> _Problem details_:
Only the lines with "Jose" in the entries below belong in the answer; please copy them.

> _Source data_:
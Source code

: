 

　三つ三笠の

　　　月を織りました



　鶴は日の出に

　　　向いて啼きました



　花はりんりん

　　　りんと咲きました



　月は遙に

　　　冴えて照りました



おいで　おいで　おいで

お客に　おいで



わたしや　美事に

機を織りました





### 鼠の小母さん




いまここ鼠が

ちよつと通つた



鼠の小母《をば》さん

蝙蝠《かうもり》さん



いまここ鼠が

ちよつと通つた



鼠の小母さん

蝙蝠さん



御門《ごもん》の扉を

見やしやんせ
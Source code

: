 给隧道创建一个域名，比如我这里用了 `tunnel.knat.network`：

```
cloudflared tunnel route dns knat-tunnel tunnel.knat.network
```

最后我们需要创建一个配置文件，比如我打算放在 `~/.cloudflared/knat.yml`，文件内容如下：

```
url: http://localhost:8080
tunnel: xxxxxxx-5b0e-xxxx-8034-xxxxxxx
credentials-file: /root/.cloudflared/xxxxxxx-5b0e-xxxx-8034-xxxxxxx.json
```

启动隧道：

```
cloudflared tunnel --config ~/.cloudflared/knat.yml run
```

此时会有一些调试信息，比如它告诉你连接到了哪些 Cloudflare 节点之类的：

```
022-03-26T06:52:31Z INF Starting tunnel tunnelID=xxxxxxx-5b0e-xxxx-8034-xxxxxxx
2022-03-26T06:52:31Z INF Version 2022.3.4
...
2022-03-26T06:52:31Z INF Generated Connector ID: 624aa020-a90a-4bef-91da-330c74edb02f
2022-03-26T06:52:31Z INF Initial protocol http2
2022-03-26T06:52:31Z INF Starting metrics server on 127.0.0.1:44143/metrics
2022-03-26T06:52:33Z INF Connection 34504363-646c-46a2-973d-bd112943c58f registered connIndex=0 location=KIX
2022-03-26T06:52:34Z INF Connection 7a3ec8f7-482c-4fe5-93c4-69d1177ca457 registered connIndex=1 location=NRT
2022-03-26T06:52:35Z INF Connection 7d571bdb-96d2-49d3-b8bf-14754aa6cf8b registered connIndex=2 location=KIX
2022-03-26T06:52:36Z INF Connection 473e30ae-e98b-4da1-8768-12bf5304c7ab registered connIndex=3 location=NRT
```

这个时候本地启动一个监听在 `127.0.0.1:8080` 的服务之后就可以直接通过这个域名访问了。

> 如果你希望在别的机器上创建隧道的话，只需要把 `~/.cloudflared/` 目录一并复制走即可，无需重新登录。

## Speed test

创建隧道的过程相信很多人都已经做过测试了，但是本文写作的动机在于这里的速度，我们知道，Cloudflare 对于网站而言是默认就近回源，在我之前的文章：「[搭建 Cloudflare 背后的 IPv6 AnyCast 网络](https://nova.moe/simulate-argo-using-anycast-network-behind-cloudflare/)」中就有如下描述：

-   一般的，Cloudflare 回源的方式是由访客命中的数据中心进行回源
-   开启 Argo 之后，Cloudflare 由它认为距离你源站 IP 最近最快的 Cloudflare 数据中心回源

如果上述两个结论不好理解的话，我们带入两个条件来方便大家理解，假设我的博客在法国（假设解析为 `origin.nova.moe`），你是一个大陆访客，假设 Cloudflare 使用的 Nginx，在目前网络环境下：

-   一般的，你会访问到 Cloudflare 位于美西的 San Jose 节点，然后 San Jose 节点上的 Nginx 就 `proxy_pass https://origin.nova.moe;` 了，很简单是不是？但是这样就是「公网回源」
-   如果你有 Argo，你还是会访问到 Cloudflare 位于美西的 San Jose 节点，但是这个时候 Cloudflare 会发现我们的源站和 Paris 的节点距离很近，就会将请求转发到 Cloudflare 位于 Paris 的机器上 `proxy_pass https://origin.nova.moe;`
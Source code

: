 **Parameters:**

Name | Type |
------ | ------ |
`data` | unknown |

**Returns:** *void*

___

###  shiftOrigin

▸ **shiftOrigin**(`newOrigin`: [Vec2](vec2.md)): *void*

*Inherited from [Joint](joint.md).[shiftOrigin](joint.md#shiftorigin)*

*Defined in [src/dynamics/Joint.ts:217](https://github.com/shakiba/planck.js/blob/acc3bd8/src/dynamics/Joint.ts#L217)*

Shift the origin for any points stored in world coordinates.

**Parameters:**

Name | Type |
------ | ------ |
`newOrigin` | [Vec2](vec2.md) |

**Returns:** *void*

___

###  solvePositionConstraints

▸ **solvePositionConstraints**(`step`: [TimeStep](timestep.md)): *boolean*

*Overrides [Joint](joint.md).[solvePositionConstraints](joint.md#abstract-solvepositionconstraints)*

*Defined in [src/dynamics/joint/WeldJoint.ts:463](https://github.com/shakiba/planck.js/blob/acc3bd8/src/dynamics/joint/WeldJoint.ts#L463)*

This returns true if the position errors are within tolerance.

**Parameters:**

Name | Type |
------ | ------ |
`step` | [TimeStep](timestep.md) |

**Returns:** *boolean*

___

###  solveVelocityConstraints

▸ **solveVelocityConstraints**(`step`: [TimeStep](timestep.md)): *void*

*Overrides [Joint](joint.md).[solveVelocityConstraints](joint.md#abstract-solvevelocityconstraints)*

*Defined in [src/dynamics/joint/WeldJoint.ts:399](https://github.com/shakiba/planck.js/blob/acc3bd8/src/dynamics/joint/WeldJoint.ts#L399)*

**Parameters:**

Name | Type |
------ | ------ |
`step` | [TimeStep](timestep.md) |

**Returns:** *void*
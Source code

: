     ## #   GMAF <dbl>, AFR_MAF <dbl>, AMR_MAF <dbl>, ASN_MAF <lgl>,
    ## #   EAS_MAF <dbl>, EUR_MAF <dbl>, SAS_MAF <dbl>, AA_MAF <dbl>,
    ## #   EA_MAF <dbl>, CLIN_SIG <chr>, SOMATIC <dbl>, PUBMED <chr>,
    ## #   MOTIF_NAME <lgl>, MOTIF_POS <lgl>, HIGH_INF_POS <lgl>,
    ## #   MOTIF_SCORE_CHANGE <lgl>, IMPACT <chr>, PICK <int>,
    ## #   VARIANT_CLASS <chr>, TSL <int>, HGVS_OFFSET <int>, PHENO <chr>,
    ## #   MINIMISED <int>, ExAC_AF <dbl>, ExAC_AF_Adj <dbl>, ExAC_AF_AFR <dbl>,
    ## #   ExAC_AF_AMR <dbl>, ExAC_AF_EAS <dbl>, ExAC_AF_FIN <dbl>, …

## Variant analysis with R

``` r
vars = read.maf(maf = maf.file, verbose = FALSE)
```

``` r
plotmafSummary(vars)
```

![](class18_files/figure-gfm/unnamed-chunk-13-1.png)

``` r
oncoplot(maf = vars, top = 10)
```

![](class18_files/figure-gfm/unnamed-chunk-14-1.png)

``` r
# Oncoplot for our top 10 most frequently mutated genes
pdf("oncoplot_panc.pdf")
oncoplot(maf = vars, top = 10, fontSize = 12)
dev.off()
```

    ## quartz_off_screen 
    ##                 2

> _Solution to the problem_:
-   一般的，你会访问到 Cloudflare 位于美西的 San Jose 节点，然后 San Jose 节点上的 Nginx 就 `proxy_pass https://origin.nova.moe;` 了，很简单是不是？但是这样就是「公网回源」
-   如果你有 Argo，你还是会访问到 Cloudflare 位于美西的 San Jose 节点，但是这个时候 Cloudflare 会发现我们的源站和 Paris 的节点距离很近，就会将请求转发到 Cloudflare 位于 Paris 的机器上 `proxy_pass https://origin.nova.moe;`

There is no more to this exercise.